In so doing, she named three high-level Khmer Rouge cadres, Im Chaem, Ta Tith and Ta Tha, for crimes related to two security centers where up to 30,000 people died.
Seng Theary, who is the head of the Association of Khmer Rouge Victims in Cambodia, said she would file her complaint to push the case through the court, which has been accused of dragging its feet on two cases, Nos. 003 and 004.
Prime Minister Hun Sen and other Cambodian officials oppose both cases going forward, because they say they could stir up surviving Khmer Rouge members.
Court officials have repeatedly denied any political interference. However, investigating judges have come under increased criticism for their handling of cases 003 and 004, even as the court prepares for its first hearing in Case 002, to try four jailed leaders for atrocity crimes.
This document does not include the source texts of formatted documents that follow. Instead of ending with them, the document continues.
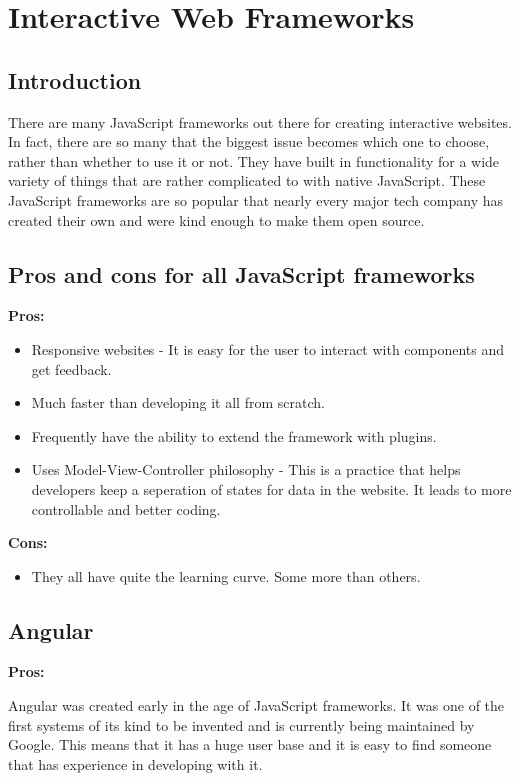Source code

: \documentclass[draftclsnofoot,onecolumn,letterpaper,10pt,compsoc]{IEEEtran}
\begin{document}
\section{Interactive Web Frameworks}
  \subsection{Introduction}

  There are many JavaScript frameworks out there for creating interactive websites.
  In fact, there are so many that the biggest issue becomes which one to choose, rather than whether to use it or not.
  They have built in functionality for a wide variety of things that are rather complicated to with native JavaScript.
  These JavaScript frameworks are so popular that nearly every major tech company has created their own and were kind enough to make them open source.


  \subsection{Pros and cons for all JavaScript frameworks}
    \textbf{Pros:}
    \begin{itemize}
      \item Responsive websites - It is easy for the user to interact with components and get feedback.
      \item Much faster than developing it all from scratch.
      \item Frequently have the ability to extend the framework with plugins.
      \item Uses Model-View-Controller philosophy - This is a practice that helps developers keep a seperation of states for data in the website. It leads to more controllable and better coding.
    \end{itemize}

    \textbf{Cons:}
    \begin{itemize}
      \item They all have quite the learning curve. Some more than others.
    \end{itemize}

	\subsection{Angular}

  \textbf{Pros:}

  Angular was created early in the age of JavaScript frameworks.
  It was one of the first systems of its kind to be invented and is currently being maintained by Google.
  This means that it has a huge user base and it is easy to find someone that has experience in developing with it.
\end{document}

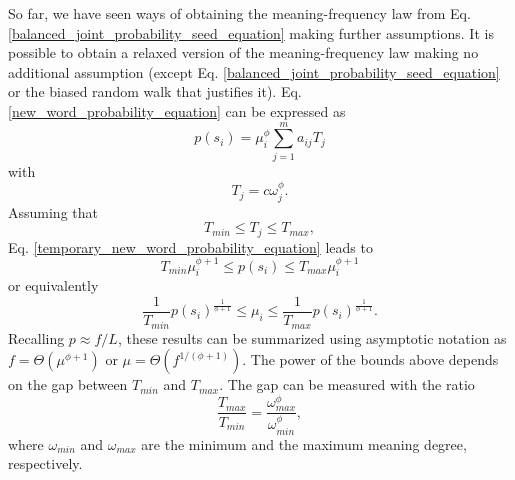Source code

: \documentclass{article}
\begin{document}
So far, we have seen ways of obtaining the meaning-frequency law from Eq. \ref{balanced_joint_probability_seed_equation} making further assumptions. It is possible to obtain a relaxed version of the meaning-frequency law making no additional assumption (except Eq. \ref{balanced_joint_probability_seed_equation} or the biased random walk that justifies it). 
Eq. \ref{new_word_probability_equation} can be expressed as 
\begin{equation}
p(s_i) = \mu_i^\phi \sum_{j=1}^m a_{ij} T_j 
\label{temporary_new_word_probability_equation}
\end{equation}
with 
\begin{equation*}
T_j = c \omega_j^\phi.
\end{equation*}
Assuming that 
\begin{equation*}
T_{min} \leq T_j \leq T_{max},
\end{equation*}
Eq. \ref{temporary_new_word_probability_equation} leads to 
\begin{equation}
T_{min} \mu_i^{\phi + 1} \leq p(s_i) \leq T_{max} \mu_i^{\phi+1}  
\label{relaxed_mirror_meaning_frequency_law_equation}
\end{equation} 
or equivalently
\begin{equation*}
\frac{1}{T_{min}} p(s_i)^{\frac{1}{\phi + 1}} \leq \mu_i \leq \frac{1}{T_{max}} p(s_i)^{\frac{1}{\phi + 1}}.
\end{equation*} 
Recalling $p \approx f/L$, these results can be summarized using asymptotic notation as $f = \Theta(\mu^{\phi+1})$ or $\mu = \Theta(f^{1/(\phi + 1)})$.
The power of the bounds above depends on the gap between $T_{min}$ and $T_{max}$. The gap can be measured with the ratio 
\begin{equation*}
\frac{T_{max}}{T_{min}} = \frac{\omega_{max}^\phi}{\omega_{min}^\phi}, 
\end{equation*}
where $\omega_{min}$ and $\omega_{max}$ are the minimum and the maximum meaning degree, respectively.
\end{document}
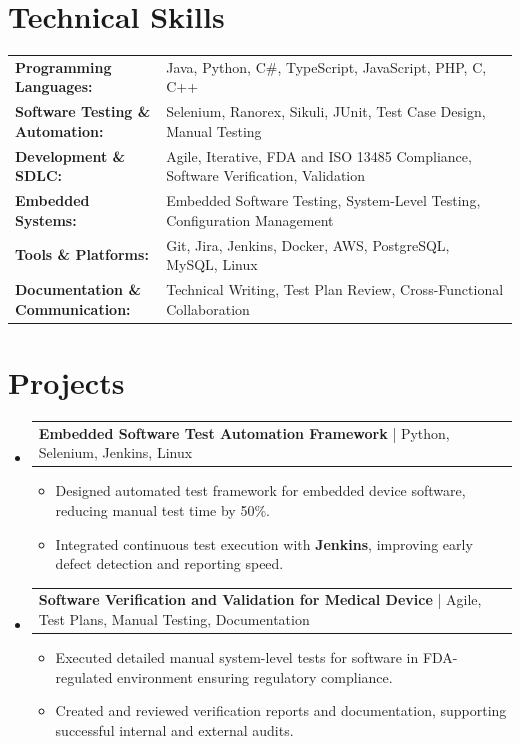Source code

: \documentclass[letterpaper,10pt]{article}
\makeatletter
\newcommand{\resumeItem}[1]{
  \item{\fontsize{8pt}{9pt}\selectfont
    #1 \vspace{-3pt}
  }
}
\newcommand{\resumeProjectHeading}[2]{
    \item
    \begin{tabular*}{1.001\textwidth}{l@{\extracolsep{\fill}}r}
      \fontsize{8.5pt}{10pt}#1 & \textbf{\fontsize{8.5pt}{10pt} #2}\\
    \end{tabular*}\vspace{-7pt}
}
\newcommand{\resumeSubHeadingListStart}{\begin{itemize}[leftmargin=0pt, label={}]}
\newcommand{\resumeSubHeadingListEnd}{\end{itemize}}
\newcommand{\resumeItemListStart}{\begin{itemize}[leftmargin=*]}
\newcommand{\resumeItemListEnd}{\end{itemize}\vspace{-5pt}}
\makeatother
\begin{document}
\section{Technical Skills}
        \vspace{-14pt}
        \begin{table}[h]
            \fontsize{8pt}{9pt}\selectfont
            \begin{tabular}{p{0.3\linewidth} p{0.7\linewidth}}
                \textbf{Programming Languages:} & Java, Python, C\#, TypeScript, JavaScript, PHP, C, C++ \\
                \textbf{Software Testing \& Automation:} & Selenium, Ranorex, Sikuli, JUnit, Test Case Design, Manual Testing \\
                \textbf{Development \& SDLC:} & Agile, Iterative, FDA and ISO 13485 Compliance, Software Verification, Validation \\
                \textbf{Embedded Systems:} & Embedded Software Testing, System-Level Testing, Configuration Management \\
                \textbf{Tools \& Platforms:} & Git, Jira, Jenkins, Docker, AWS, PostgreSQL, MySQL, Linux \\
                \textbf{Documentation \& Communication:} & Technical Writing, Test Plan Review, Cross-Functional Collaboration \\
            \end{tabular}
        \end{table}
 \vspace{-18pt}

\section{Projects}
    \vspace{-5pt}
    \resumeSubHeadingListStart
          \resumeProjectHeading
            {\textbf{Embedded Software Test Automation Framework} | Python, Selenium, Jenkins, Linux}{}
            \resumeItemListStart
                \resumeItem{Designed automated test framework for embedded device software, reducing manual test time by 50\%.}
                \resumeItem{Integrated continuous test execution with \textbf{Jenkins}, improving early defect detection and reporting speed.}
            \resumeItemListEnd
        \vspace{-12pt}
    
        \resumeProjectHeading
            {\textbf{Software Verification and Validation for Medical Device} | Agile, Test Plans, Manual Testing, Documentation}{}
        \resumeItemListStart
                \resumeItem{Executed detailed manual system-level tests for software in FDA-regulated environment ensuring regulatory compliance.}
                \resumeItem{Created and reviewed verification reports and documentation, supporting successful internal and external audits.}
        \resumeItemListEnd
    \resumeSubHeadingListEnd
\end{document}
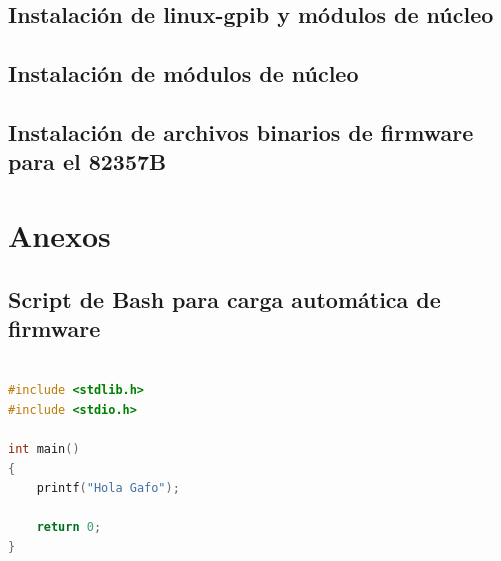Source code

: \documentclass[paper=letter,oneside,fontsize=11pt, parskip=full]{scrartcl}
\begin{document}
	
		

	
		\subsection{Instalación de linux-gpib y módulos de núcleo}		
		
		\subsection{Instalación de módulos de núcleo}	
		
		\subsection{Instalación de archivos binarios de firmware para el 82357B}	

			
	\section{Anexos}	
		
		\subsection{Script de Bash para carga automática de firmware}
	
			\begin{lstlisting}[language=c,caption={Listado programa}]
	
#include <stdlib.h>
#include <stdio.h>

int main()
{
	printf("Hola Gafo");
	
	return 0;
}

		\end{lstlisting}
\end{document}
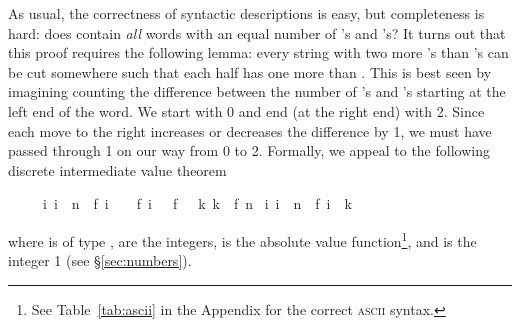 \begin{isabellebody}
\begin{isamarkuptext}
As usual, the correctness of syntactic descriptions is easy, but completeness
is hard: does  contain \emph{all} words with an equal number of
's and 's? It turns out that this proof requires the
following lemma: every string with two more 's than 's can be cut somewhere such that each half has one more  than
. This is best seen by imagining counting the difference between the
number of 's and 's starting at the left end of the
word. We start with 0 and end (at the right end) with 2. Since each move to the
right increases or decreases the difference by 1, we must have passed through
1 on our way from 0 to 2. Formally, we appeal to the following discrete
intermediate value theorem 
\begin{isabelle}%
\ \ \ \ \ {\isasymlbrakk}{\isasymforall}i{\isachardot}\ i\ {\isacharless}\ n\ {\isasymlongrightarrow}\ {\isasymbar}f\ {\isacharparenleft}i\ {\isacharplus}\ {}{\isacharparenright}\ {\isacharminus}\ f\ i{\isasymbar}\ {\isasymle}\ {\isacharhash}{}{\isacharsemicolon}\ f\ {}\ {\isasymle}\ k{\isacharsemicolon}\ k\ {\isasymle}\ f\ n{\isasymrbrakk}\isanewline
\isaindent{\ \ \ \ \ }{\isasymLongrightarrow}\ {\isasymexists}i{\isachardot}\ i\ {\isasymle}\ n\ {\isasymand}\ f\ i\ {\isacharequal}\ k%
\end{isabelle}
where  is of type ,  are the integers,
\isa{{\isasymbar}{\isachardot}{\isasymbar}} is the absolute value function\footnote{See
Table~\ref{tab:ascii} in the Appendix for the correct \textsc{ascii}
syntax.}, and  is the integer 1 (see \S\ref{sec:numbers}).


\end{isamarkuptext}
\end{isabellebody}
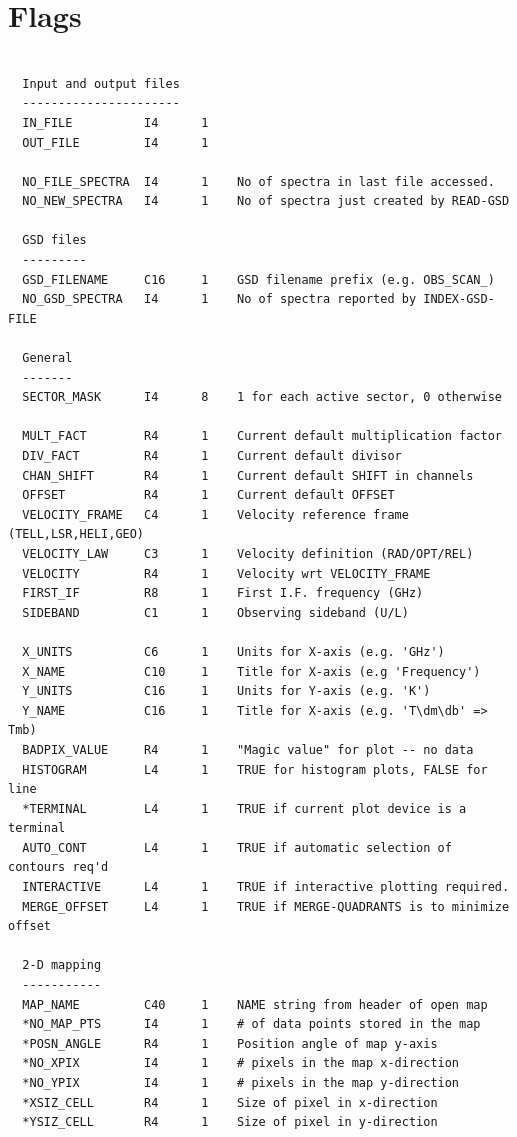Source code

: \documentclass[11pt,twoside]{report}
\begin{document}
\section{Flags}
\begin{verbatim}

  Input and output files
  ----------------------
  IN_FILE          I4      1
  OUT_FILE         I4      1

  NO_FILE_SPECTRA  I4      1    No of spectra in last file accessed.
  NO_NEW_SPECTRA   I4      1    No of spectra just created by READ-GSD

  GSD files
  ---------
  GSD_FILENAME     C16     1    GSD filename prefix (e.g. OBS_SCAN_)
  NO_GSD_SPECTRA   I4      1    No of spectra reported by INDEX-GSD-FILE

  General
  -------
  SECTOR_MASK      I4      8    1 for each active sector, 0 otherwise

  MULT_FACT        R4      1    Current default multiplication factor
  DIV_FACT         R4      1    Current default divisor
  CHAN_SHIFT       R4      1    Current default SHIFT in channels
  OFFSET           R4      1    Current default OFFSET
  VELOCITY_FRAME   C4      1    Velocity reference frame (TELL,LSR,HELI,GEO)
  VELOCITY_LAW     C3      1    Velocity definition (RAD/OPT/REL)
  VELOCITY         R4      1    Velocity wrt VELOCITY_FRAME
  FIRST_IF         R8      1    First I.F. frequency (GHz)
  SIDEBAND         C1      1    Observing sideband (U/L)

  X_UNITS          C6      1    Units for X-axis (e.g. 'GHz')
  X_NAME           C10     1    Title for X-axis (e.g 'Frequency')
  Y_UNITS          C16     1    Units for Y-axis (e.g. 'K')
  Y_NAME           C16     1    Title for X-axis (e.g. 'T\dm\db' => Tmb)
  BADPIX_VALUE     R4      1    "Magic value" for plot -- no data
  HISTOGRAM        L4      1    TRUE for histogram plots, FALSE for line
  *TERMINAL        L4      1    TRUE if current plot device is a terminal
  AUTO_CONT        L4      1    TRUE if automatic selection of contours req'd
  INTERACTIVE      L4      1    TRUE if interactive plotting required.
  MERGE_OFFSET     L4      1    TRUE if MERGE-QUADRANTS is to minimize offset

  2-D mapping
  -----------
  MAP_NAME         C40     1    NAME string from header of open map
  *NO_MAP_PTS      I4      1    # of data points stored in the map
  *POSN_ANGLE      R4      1    Position angle of map y-axis
  *NO_XPIX         I4      1    # pixels in the map x-direction
  *NO_YPIX         I4      1    # pixels in the map y-direction
  *XSIZ_CELL       R4      1    Size of pixel in x-direction
  *YSIZ_CELL       R4      1    Size of pixel in y-direction


\end{verbatim}
\end{document}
That hearing is scheduled to open June 27.
“As you are and will be already congregating in Phnom Penh in the coming days for the opening hearings of Case 002, I request that you take this opportunity also to complete the application for Cases 003 and 004,” Seng Theary wrote in an open letter to victims and civil party lawyers.
Seng Theary said she was requesting the investigating judges to look into the security centers of Wat Tlork and Boeung Rai, among others.
She said her mother had been killed at Boeung Rai, a security center that was “overlooked” by court investigators along with other sites in the Eastern Zone, where “many senior officials of the current Cambodian People’s Party were former KR cadres.” She also accused the court of failing to investigate the areas because they are “politically sensitive with the current ruling party.”
Her filing for Case 004 follows a rejection from investigating judges for her application as a participant in Case 003, which she is appealing. Seng Theary incurred a sharp rebuke from the court over that filing, when she named as suspects Khmer Rouge commanders Sou Met and Meas Muth.
On Monday, tribunal spokesman Dim Sovannarom said her open letter abused confidentiality principles of the court by naming suspects the tribunal has so far kept anonymous.
However, Latt Ky, a tribunal monitor for the rights group Adhoc, said the letter should not be a problem for her and that it served to move the case forward.